Every line of the data below is to be retyped exactly.
[[ Extracted records open ]]
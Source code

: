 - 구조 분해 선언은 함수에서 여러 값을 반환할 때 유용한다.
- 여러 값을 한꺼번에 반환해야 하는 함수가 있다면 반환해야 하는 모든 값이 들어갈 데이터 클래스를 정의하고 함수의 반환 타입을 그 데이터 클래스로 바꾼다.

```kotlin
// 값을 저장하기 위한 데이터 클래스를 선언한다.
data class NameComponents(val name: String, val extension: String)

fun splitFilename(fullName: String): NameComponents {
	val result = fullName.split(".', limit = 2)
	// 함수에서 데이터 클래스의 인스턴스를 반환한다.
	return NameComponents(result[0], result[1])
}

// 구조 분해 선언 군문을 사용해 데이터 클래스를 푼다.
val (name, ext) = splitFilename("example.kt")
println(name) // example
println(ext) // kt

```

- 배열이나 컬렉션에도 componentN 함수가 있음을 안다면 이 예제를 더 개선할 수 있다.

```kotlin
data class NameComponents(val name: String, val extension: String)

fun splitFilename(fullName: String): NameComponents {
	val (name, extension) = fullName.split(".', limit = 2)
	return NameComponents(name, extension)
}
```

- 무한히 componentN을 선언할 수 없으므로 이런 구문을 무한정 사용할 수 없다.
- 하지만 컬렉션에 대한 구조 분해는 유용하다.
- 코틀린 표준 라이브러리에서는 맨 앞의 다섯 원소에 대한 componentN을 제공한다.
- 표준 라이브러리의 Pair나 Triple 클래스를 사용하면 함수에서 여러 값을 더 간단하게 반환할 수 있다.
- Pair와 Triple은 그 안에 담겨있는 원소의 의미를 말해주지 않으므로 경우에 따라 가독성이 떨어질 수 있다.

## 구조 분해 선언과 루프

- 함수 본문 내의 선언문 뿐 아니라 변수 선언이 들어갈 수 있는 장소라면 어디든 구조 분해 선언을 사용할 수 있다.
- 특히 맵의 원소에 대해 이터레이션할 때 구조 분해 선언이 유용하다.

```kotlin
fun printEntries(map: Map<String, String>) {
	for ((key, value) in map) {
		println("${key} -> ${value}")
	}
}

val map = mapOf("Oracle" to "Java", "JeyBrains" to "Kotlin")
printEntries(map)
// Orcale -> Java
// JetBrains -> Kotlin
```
[[ Extracted records closed ]]
◆ Solved exercise:
Source code

: - 구조 분해 선언은 함수에서 여러 값을 반환할 때 유용한다.
- 여러 값을 한꺼번에 반환해야 하는 함수가 있다면 반환해야 하는 모든 값이 들어갈 데이터 클래스를 정의하고 함수의 반환 타입을 그 데이터 클래스로 바꾼다.

```kotlin
// 값을 저장하기 위한 데이터 클래스를 선언한다.
data class NameComponents(val name: String, val extension: String)

fun splitFilename(fullName: String): NameComponents {
	val result = fullName.split(".', limit = 2)
	// 함수에서 데이터 클래스의 인스턴스를 반환한다.
	return NameComponents(result[0], result[1])
}

// 구조 분해 선언 군문을 사용해 데이터 클래스를 푼다.
val (name, ext) = splitFilename("example.kt")
println(name) // example
println(ext) // kt

```

- 배열이나 컬렉션에도 componentN 함수가 있음을 안다면 이 예제를 더 개선할 수 있다.

```kotlin
data class NameComponents(val name: String, val extension: String)

fun splitFilename(fullName: String): NameComponents {
	val (name, extension) = fullName.split(".', limit = 2)
	return NameComponents(name, extension)
}
```

- 무한히 componentN을 선언할 수 없으므로 이런 구문을 무한정 사용할 수 없다.
- 하지만 컬렉션에 대한 구조 분해는 유용하다.
- 코틀린 표준 라이브러리에서는 맨 앞의 다섯 원소에 대한 componentN을 제공한다.
- 표준 라이브러리의 Pair나 Triple 클래스를 사용하면 함수에서 여러 값을 더 간단하게 반환할 수 있다.
- Pair와 Triple은 그 안에 담겨있는 원소의 의미를 말해주지 않으므로 경우에 따라 가독성이 떨어질 수 있다.

## 구조 분해 선언과 루프

- 함수 본문 내의 선언문 뿐 아니라 변수 선언이 들어갈 수 있는 장소라면 어디든 구조 분해 선언을 사용할 수 있다.
- 특히 맵의 원소에 대해 이터레이션할 때 구조 분해 선언이 유용하다.

```kotlin
fun printEntries(map: Map<String, String>) {
	for ((key, value) in map) {
		println("${key} -> ${value}")
	}
}

val map = mapOf("Oracle" to "Java", "JeyBrains" to "Kotlin")
printEntries(map)
// Orcale -> Java
// JetBrains -> Kotlin
```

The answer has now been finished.